The code in this repository is licensed under a Creative Commons Attribution-NonCommercial 4.0 International License.

Introduction

GolfDB is a high-quality video dataset created for general recognition applications in the sport of golf, and specifically for the task of golf swing sequencing.

This repo contains a simple PyTorch implemention of the SwingNet baseline model presented in the paper. The model was trained on split 1 without any data augmentation and achieved an average PCE of 71.5% (PCE of 76.1% reported in the paper is credited to data augmentation including horizontal flipping and affine transformations).

If you use this repo please cite the GolfDB paper:

@InProceedings{McNally_2019_CVPR_Workshops,
author = {McNally, William and Vats, Kanav and Pinto, Tyler and Dulhanty, Chris and McPhee, John and Wong, Alexander},
title = {GolfDB: A Video Database for Golf Swing Sequencing},
booktitle = {The IEEE Conference on Computer Vision and Pattern Recognition (CVPR) Workshops},
month = {June},
year = {2019}
}

Dependencies

Getting Started

Run generate_splits.py to convert the .mat dataset file to a dataframe and generate the 4 splits.

Train

  • I have provided the preprocessed video clips for a frame size of 160x160 (download here). Place 'videos_160' in the data directory. If you wish to use a different input configuration you must download the YouTube videos (URLs provided in dataset) and preprocess the videos yourself. I have provided preprocess_videos.py to help with that.

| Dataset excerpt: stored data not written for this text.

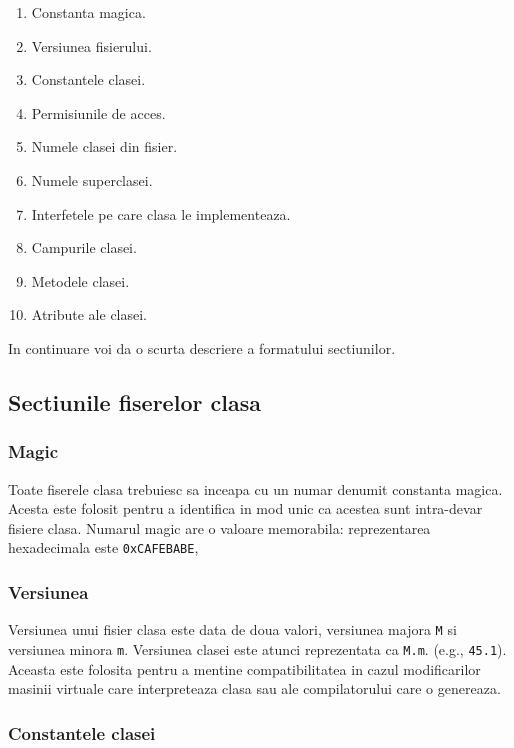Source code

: \documentclass[]{article}
\providecommand{\tightlist}{%
  \setlength{\itemsep}{0pt}\setlength{\parskip}{0pt}}
\begin{document}
\begin{enumerate}
	\def\labelenumi{\arabic{enumi}.}
	\tightlist
	\item
	      Constanta magica.
	\item
	      Versiunea fisierului.
	\item
	      Constantele clasei.
	\item
	      Permisiunile de acces.
	\item
	      Numele clasei din fisier.
	\item
	      Numele superclasei.
	\item
	      Interfetele pe care clasa le implementeaza.
	\item
	      Campurile clasei.
	\item
	      Metodele clasei.
	\item
	      Atribute ale clasei.
\end{enumerate}

In continuare voi da o scurta descriere a formatului sectiunilor.

\subsection{Sectiunile fiserelor
	clasa}\label{sectiunile-fiserelor-clasa}

\subsubsection{Magic}\label{magic}

Toate fiserele clasa trebuiesc sa inceapa cu un numar denumit constanta
magica. Acesta este folosit pentru a identifica in mod unic ca acestea
sunt intra-devar fisiere clasa. Numarul magic are o valoare memorabila:
reprezentarea hexadecimala este \texttt{0xCAFEBABE},

\subsubsection{Versiunea}\label{versiunea}

Versiunea unui fisier clasa este data de doua valori, versiunea majora
\texttt{M} si versiunea minora \texttt{m}. Versiunea clasei este atunci
reprezentata ca \texttt{M.m}. (e.g., \texttt{45.1}). Aceasta este
folosita pentru a mentine compatibilitatea in cazul modificarilor
masinii virtuale care interpreteaza clasa sau ale compilatorului care o
genereaza.

\subsubsection{Constantele clasei}\label{constantele-clasei}
\end{document}
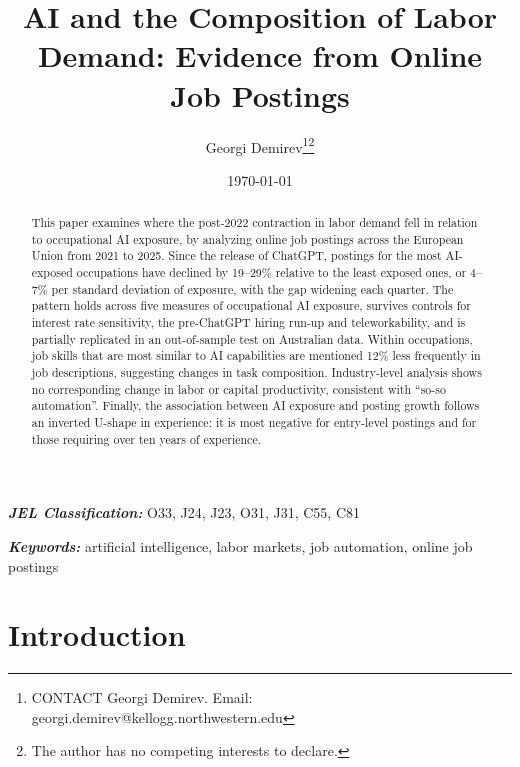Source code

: \documentclass[11pt]{article}
\newcommand{\JEL}[1]{\textbf{\textit{JEL Classification:}} #1}
\newcommand{\Keywords}[1]{\textbf{\textit{Keywords:}} #1}
\begin{document}
\title{AI and the Composition of Labor Demand: Evidence from Online Job Postings}
\author[a]{Georgi Demirev\thanks{CONTACT Georgi Demirev. Email: georgi.demirev@kellogg.northwestern.edu}\thanks{The author has no competing interests to declare.}}
\date{\today}
\maketitle

\begin{abstract}
This paper examines where the post-2022 contraction in labor demand fell in relation to occupational AI exposure, by analyzing online job postings across the European Union from 2021 to 2025. Since the release of ChatGPT, postings for the most AI-exposed occupations have declined by 19--29\% relative to the least exposed ones, or 4--7\% per standard deviation of exposure, with the gap widening each quarter. The pattern holds across five measures of occupational AI exposure, survives controls for interest rate sensitivity, the pre-ChatGPT hiring run-up and teleworkability, and is partially replicated in an out-of-sample test on Australian data. Within occupations, job skills that are most similar to AI capabilities are mentioned 12\% less frequently in job descriptions, suggesting changes in task composition. Industry-level analysis shows no corresponding change in labor or capital productivity, consistent with ``so-so automation''. Finally, the association between AI exposure and posting growth follows an inverted U-shape in experience: it is most negative for entry-level postings and for those requiring over ten years of experience.
\end{abstract}

\JEL{O33, J24, J23, O31, J31, C55, C81}

\Keywords{artificial intelligence, labor markets, job automation, online job postings}



\section{Introduction}
\end{document}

  • Download the MobileNetV2 pretrained weights from this repository and place 'mobilenet_v2.pth.tar' in the root directory.

  • Run train.py

Optimized training (speed + accuracy)

train.py now includes:

  • Mixed precision training (AMP) and gradient scaling
  • cuDNN benchmark + high matmul precision on CUDA
  • DataLoader optimizations (pin_memory, persistent_workers, prefetch_factor)
  • OneCycleLR scheduler + gradient clipping
  • Periodic validation and automatic best-checkpoint saving (models/swingnet_best.pth.tar)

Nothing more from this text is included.